(Saved entries)
· · · · · · ·

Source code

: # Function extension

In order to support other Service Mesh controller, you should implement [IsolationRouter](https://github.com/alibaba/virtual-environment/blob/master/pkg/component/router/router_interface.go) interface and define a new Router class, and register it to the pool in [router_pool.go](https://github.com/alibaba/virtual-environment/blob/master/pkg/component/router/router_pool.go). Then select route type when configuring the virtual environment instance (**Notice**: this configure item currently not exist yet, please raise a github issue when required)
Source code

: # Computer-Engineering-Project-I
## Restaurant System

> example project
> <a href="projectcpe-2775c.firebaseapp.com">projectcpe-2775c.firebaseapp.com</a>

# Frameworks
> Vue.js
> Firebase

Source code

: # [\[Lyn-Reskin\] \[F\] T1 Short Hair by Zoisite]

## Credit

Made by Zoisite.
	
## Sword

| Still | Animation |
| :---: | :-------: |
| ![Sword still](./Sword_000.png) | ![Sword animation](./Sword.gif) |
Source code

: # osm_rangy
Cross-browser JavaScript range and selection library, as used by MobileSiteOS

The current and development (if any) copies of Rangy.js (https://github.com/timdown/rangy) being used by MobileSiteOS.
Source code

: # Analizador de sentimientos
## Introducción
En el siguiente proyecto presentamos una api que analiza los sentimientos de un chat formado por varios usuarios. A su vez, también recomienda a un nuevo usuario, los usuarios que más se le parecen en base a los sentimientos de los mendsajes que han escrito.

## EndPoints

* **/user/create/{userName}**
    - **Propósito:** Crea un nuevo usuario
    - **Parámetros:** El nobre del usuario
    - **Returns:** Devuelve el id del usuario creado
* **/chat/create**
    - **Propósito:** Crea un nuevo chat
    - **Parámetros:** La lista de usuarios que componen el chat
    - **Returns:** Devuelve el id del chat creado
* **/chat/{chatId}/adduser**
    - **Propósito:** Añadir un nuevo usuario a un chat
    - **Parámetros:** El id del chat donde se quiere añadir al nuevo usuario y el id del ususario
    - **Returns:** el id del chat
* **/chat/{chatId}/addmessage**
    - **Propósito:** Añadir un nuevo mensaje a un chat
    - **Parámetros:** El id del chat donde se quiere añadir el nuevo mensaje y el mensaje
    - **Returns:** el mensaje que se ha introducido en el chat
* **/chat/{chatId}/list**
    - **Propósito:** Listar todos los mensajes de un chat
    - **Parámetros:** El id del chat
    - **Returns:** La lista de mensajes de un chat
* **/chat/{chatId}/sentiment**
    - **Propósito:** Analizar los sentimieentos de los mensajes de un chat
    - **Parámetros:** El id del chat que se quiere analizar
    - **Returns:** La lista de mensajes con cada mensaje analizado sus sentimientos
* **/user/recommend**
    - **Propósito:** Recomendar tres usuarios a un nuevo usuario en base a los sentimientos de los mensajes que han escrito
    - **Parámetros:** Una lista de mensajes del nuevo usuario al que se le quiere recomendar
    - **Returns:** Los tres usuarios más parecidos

· · · · · · ·

Retype each record, matching it exactly.

• _Expected answer_
Source code

: # Function extension

In order to support other Service Mesh controller, you should implement [IsolationRouter](https://github.com/alibaba/virtual-environment/blob/master/pkg/component/router/router_interface.go) interface and define a new Router class, and register it to the pool in [router_pool.go](https://github.com/alibaba/virtual-environment/blob/master/pkg/component/router/router_pool.go). Then select route type when configuring the virtual environment instance (**Notice**: this configure item currently not exist yet, please raise a github issue when required)
Source code

: # Computer-Engineering-Project-I
## Restaurant System

> example project
> <a href="projectcpe-2775c.firebaseapp.com">projectcpe-2775c.firebaseapp.com</a>

# Frameworks
> Vue.js
> Firebase

Source code

: # [\[Lyn-Reskin\] \[F\] T1 Short Hair by Zoisite]

## Credit

Made by Zoisite.
	
## Sword

| Still | Animation |
| :---: | :-------: |
| ![Sword still](./Sword_000.png) | ![Sword animation](./Sword.gif) |
Source code

: # osm_rangy
Cross-browser JavaScript range and selection library, as used by MobileSiteOS

The current and development (if any) copies of Rangy.js (https://github.com/timdown/rangy) being used by MobileSiteOS.
Source code

: # Analizador de sentimientos
## Introducción
En el siguiente proyecto presentamos una api que analiza los sentimientos de un chat formado por varios usuarios. A su vez, también recomienda a un nuevo usuario, los usuarios que más se le parecen en base a los sentimientos de los mendsajes que han escrito.

## EndPoints

* **/user/create/{userName}**
    - **Propósito:** Crea un nuevo usuario
    - **Parámetros:** El nobre del usuario
    - **Returns:** Devuelve el id del usuario creado
* **/chat/create**
    - **Propósito:** Crea un nuevo chat
    - **Parámetros:** La lista de usuarios que componen el chat
    - **Returns:** Devuelve el id del chat creado
* **/chat/{chatId}/adduser**
    - **Propósito:** Añadir un nuevo usuario a un chat
    - **Parámetros:** El id del chat donde se quiere añadir al nuevo usuario y el id del ususario
    - **Returns:** el id del chat
* **/chat/{chatId}/addmessage**
    - **Propósito:** Añadir un nuevo mensaje a un chat
    - **Parámetros:** El id del chat donde se quiere añadir el nuevo mensaje y el mensaje
    - **Returns:** el mensaje que se ha introducido en el chat
* **/chat/{chatId}/list**
    - **Propósito:** Listar todos los mensajes de un chat
    - **Parámetros:** El id del chat
    - **Returns:** La lista de mensajes de un chat
* **/chat/{chatId}/sentiment**
    - **Propósito:** Analizar los sentimieentos de los mensajes de un chat
    - **Parámetros:** El id del chat que se quiere analizar
    - **Returns:** La lista de mensajes con cada mensaje analizado sus sentimientos
* **/user/recommend**
    - **Propósito:** Recomendar tres usuarios a un nuevo usuario en base a los sentimientos de los mensajes que han escrito
    - **Parámetros:** Una lista de mensajes del nuevo usuario al que se le quiere recomendar
    - **Returns:** Los tres usuarios más parecidos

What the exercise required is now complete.